I'd already been sitting at our table for ten minutes, but her message didn't faze me. I was perfectly content to enjoy a few moments of tranquility in the midst of all the chaos a large city like Los Angeles can engender upon its harried inhabitants. Compared to my regular brunch spots that often come with an overwhelming dose of hungover "Hollywood" types who possess a penchant for discussing their ill-conceived hook-ups, the sun-kissed space of Nancy Silverton's first restaurant was refreshing - a glass of iced tea on a hot day. If I closed my eyes, I imagined I might be transported to an open-air cafe in some far away land where coffee is sipped, chocolate is savored and conversation exists as a hum rather than a clatter.
As I waited for my friend to arrive, I began taking notice of the parties around me. The young man and woman to my right who were so busy catching up that they couldn't be bothered to look at their menus, the two men armed with papers and inscrutable expressions on their hardened faces, and the family seated in front who was gleefully digging into their $15 basket of La Brea bakery pastries. I smiled at the young boy carefully licking the top of his chocolate cupcake. He too seemed to understand that brunch at Campanile is a special experience.
When my blonde-haired brunching partner breezed through the front door ten minutes later, I was completely drunk with love for the restaurant at mid-day. While I had been there thrice before for the famed "Grilled Cheese Night," it was different at this hour -- like I was cheating on LA to be so relaxed in the middle of a Sunday. Shouldn't I be out grocery shopping? Cleaning the apartment? Or pretending to write in some dimly-lit coffee shop?
Perhaps, but I ignored my nagging sensation of guilt and let my world stand still for the next hour.

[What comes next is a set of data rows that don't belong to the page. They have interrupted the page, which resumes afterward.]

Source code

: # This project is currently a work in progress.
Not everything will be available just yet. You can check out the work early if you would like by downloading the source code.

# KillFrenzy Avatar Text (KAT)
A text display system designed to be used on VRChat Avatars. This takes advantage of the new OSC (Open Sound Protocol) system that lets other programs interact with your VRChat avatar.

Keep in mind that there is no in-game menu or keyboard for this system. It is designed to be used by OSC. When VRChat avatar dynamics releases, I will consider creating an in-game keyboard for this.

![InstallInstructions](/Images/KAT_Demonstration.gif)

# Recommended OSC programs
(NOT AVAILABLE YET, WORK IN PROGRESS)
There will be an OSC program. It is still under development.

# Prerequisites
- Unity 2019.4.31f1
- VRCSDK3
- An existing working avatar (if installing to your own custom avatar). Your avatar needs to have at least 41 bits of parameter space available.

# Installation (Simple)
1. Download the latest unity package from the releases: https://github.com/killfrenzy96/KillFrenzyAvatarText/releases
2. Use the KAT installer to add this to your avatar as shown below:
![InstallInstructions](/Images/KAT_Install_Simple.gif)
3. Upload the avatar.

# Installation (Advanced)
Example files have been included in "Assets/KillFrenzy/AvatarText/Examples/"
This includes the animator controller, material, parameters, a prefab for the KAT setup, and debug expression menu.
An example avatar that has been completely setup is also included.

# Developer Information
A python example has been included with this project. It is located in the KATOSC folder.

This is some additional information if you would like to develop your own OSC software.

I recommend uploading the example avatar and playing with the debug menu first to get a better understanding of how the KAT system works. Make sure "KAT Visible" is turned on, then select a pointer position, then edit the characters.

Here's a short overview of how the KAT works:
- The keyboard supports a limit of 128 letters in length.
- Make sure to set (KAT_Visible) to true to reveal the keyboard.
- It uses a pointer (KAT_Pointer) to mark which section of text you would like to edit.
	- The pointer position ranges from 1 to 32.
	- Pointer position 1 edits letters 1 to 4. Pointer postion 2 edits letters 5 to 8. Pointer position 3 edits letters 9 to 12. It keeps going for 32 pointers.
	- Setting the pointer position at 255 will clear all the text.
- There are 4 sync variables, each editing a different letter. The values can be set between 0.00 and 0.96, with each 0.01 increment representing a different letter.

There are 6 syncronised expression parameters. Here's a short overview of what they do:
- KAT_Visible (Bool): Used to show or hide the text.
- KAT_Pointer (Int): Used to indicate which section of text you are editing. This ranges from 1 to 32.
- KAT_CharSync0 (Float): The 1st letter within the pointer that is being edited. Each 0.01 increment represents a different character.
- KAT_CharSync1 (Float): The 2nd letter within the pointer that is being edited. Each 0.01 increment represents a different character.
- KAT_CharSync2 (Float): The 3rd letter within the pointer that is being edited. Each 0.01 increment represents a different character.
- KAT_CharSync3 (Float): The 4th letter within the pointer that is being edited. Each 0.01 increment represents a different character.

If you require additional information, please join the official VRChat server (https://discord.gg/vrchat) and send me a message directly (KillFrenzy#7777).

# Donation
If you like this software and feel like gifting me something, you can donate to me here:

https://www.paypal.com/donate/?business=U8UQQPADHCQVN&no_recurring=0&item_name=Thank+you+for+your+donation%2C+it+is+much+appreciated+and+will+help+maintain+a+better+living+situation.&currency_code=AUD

While the prices on the one-page menu were near-blinding to my eyes that are accustomed to impossibly high stacks of pancakes for less than $10, I couldn't help but admire the tantalizing offerings. Tender poached eggs delicately laid over prosciutto and arugula flirted with me from a nearby table, crepe-like sourdough pancakes beckoned me with their haughty refinement, and a braised lamb grilled cheese sandwich toyed with my emotions as I watched a sturdy male patron devour it across the room. I wanted it all, but was ultimately won over by the vegetable quiche served with a heaping serving of tangy balsamic-dressed field greens, and pan de mie toast with homemade strawberry jam.
The decadently creamy quiche enveloped my mouth like a warm kiss, and was perfectly complimented by the fresh greens and impossibly good toast. As I slathered the jam over the crisp bread, I felt absurdly happy -- like I really was the chic lady I pretend to be when I'm not wearing sweat pants and watching reruns of "How I Met Your Mother." My friend's sourdough French toast, served with lush blueberry compote, was as refined as I've ever seen the egg-soaked bread, and seems to be the go-to dish for those who desire a sweet vs. savory meal.
After the check had been paid, and our last drops of tea were gone, I was nearly overwhelmed by my reluctance to leave the restaurant. I didn't want to go back to the real Los Angeles. And I didn't want to go back to the girl who spends her Sundays clipping coupons, planning the week's menus and organizing her sock drawer. (She's not nearly as much fun as the girl who eats quiche.)